Would it be possible to put some type of sensor (I have no idea what) on the +5v line of the usb port then once the current draw goes up, turn the LED on then?
I just noticed that my USB hub just does what you want. Plug hub into USB port, red(power) LED turns on. Then plug device into hub(provided it's a low power device), green(device) LED for that port turns on.
The second op-amps (IC1b) in the above circuits are being used as comparators, as you say when the voltage on one input is higher than the voltage on the other, it switches about 4v to the led. I made one input a nats above ground, so when theres nothing plugged in its definitely off. The other input is either ground or about 100mV to switch the led. The first op-amp (IC1a) is just a buffer and may not be needed, but a dual package is about the same price as a single so WTF.
er im guessing but i think thats to simulate a usb device being plugged in so you can simulate hte circuit
why not just use usb cables that have clear ends with the LED's inside that light up when you plug them in? i saw a pair at future shop (red and blue) for $19.99CAD edit:: and, if you want to integrate this into like a usb mouse, open the mouse up, splice one of the ends of the usb connector and wire it directly inside the mouse, that way you have no visible splices, the connector still lights, and your usb looks mad leet
That's the problem, i don't want to have to open up my xbox again unless i'm gonna do this mod. It's a pain to take out the screws when they are blocked by a dvd enclosure and attached by an IDE cable. I did post a request for some other xbox case modders to scan theirs, but i dunno how that will turn out. Here is the original thread of the mod idea. You can also check out that site to see some of the xbox case mods being done. You might be surprised to know that besides games the Xbox can run Linux (Debian, Mandrake, Gentoo), at least 15 different Emulators, and XBOX MEDIA PLAYER!! All with up to a 120 gb hard drive replacement. It's really been hacked more than any other console. BTW, you need a modchip. Yeah that would be cool, but its just not the same.

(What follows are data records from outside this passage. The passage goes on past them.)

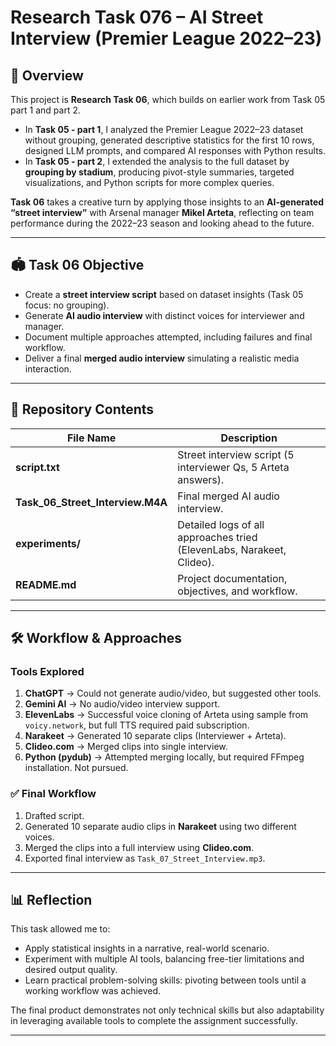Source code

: # Research Task 076 – AI Street Interview (Premier League 2022–23)

## 📌 Overview
This project is **Research Task 06**, which builds on earlier work from Task 05 part 1 and part 2.

- In **Task 05 - part 1**, I analyzed the Premier League 2022–23 dataset without grouping, generated descriptive statistics for the first 10 rows, designed LLM prompts, and compared AI responses with Python results.  
- In **Task 05 - part 2**, I extended the analysis to the full dataset by **grouping by stadium**, producing pivot-style summaries, targeted visualizations, and Python scripts for more complex queries.  

**Task 06** takes a creative turn by applying those insights to an **AI-generated “street interview”** with Arsenal manager **Mikel Arteta**, reflecting on team performance during the 2022–23 season and looking ahead to the future.

---

## 🏟 Task 06 Objective
- Create a **street interview script** based on dataset insights (Task 05 focus: no grouping).  
- Generate **AI audio interview** with distinct voices for interviewer and manager.  
- Document multiple approaches attempted, including failures and final workflow.  
- Deliver a final **merged audio interview** simulating a realistic media interaction.

---

## 📂 Repository Contents

| File Name | Description |
|-----------|-------------|
| **script.txt** | Street interview script (5 interviewer Qs, 5 Arteta answers). |
| **Task_06_Street_Interview.M4A** | Final merged AI audio interview. |
| **experiments/** | Detailed logs of all approaches tried (ElevenLabs, Narakeet, Clideo). |
| **README.md** | Project documentation, objectives, and workflow. |

---

## 🛠 Workflow & Approaches

### Tools Explored
1. **ChatGPT** → Could not generate audio/video, but suggested other tools.  
2. **Gemini AI** → No audio/video interview support.  
3. **ElevenLabs** → Successful voice cloning of Arteta using sample from `voicy.network`, but full TTS required paid subscription.  
4. **Narakeet** → Generated 10 separate clips (Interviewer + Arteta).  
5. **Clideo.com** → Merged clips into single interview.  
6. **Python (pydub)** → Attempted merging locally, but required FFmpeg installation. Not pursued.  

### ✅ Final Workflow
1. Drafted script.  
2. Generated 10 separate audio clips in **Narakeet** using two different voices.  
3. Merged the clips into a full interview using **Clideo.com**.  
4. Exported final interview as `Task_07_Street_Interview.mp3`.  

---

## 📊 Reflection
This task allowed me to:
- Apply statistical insights in a narrative, real-world scenario.  
- Experiment with multiple AI tools, balancing free-tier limitations and desired output quality.  
- Learn practical problem-solving skills: pivoting between tools until a working workflow was achieved.  

The final product demonstrates not only technical skills but also adaptability in leveraging available tools to complete the assignment successfully.

---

Could be even simpler. I spotted a cheap Maplin 5-USB socket bay panel with "activity indicator lights" on each socket. All the connections it has are the 4 USB wires, +5v, 0v and the 2 data lines, so perhaps a logic probe-type circuit on the right data wire will do the trick. Anybody got a USB hub or panel with lights who can tell us what chips are in the box?
Okay so i still didn't scan the USB controller but i don't think i will have to. I installed Gentoo the other day and was messing around with KDE for a while. I went to the system info thing and go the information for the USB controller. I took a screenshot and managed to get it on my PC with an ftp server (still don't know how to get samba working) so here it is. Looks nicer here than on my TV. Does that look like the right info?
w00t!!! KDE!!! Anyone ever figure this out? I'm extremely interested in doing this on my current project...
Oh yeah i think so. If you use the shielding of the usb device as the ground connection for your LED or whatever you want powered, and then the positive connection to your power source then it should work.
Okay you guys want something to indicate that something is plugged into the usb connector..... (if wrong, ignore me ) My idea is following: Make a slit in the ground casing shown by an arrow (my usb actually has a slit) Then take a piece of wire and bend it like shown in the pic. (top-left) It should be some wire that you can bend but dosen't deform to easily. Then cut of some of the isolation of, but not all, so that it actually looks like a connector pin and mount that to the usb casing. (the gray color on the pic) This wire piece is connected to the LED ground (the other side of the LED is connected to supply voltage with a resistor)... Now when you plug in your usb device it's ground will activate the LED......... look no fancy chips I know this will work, it's all in may head I hope the text is understandable... ....Instead of wire maybe use what i call spring-iron the metal stuff in relay's.... :EDIT...Okay Ben you beat me to it....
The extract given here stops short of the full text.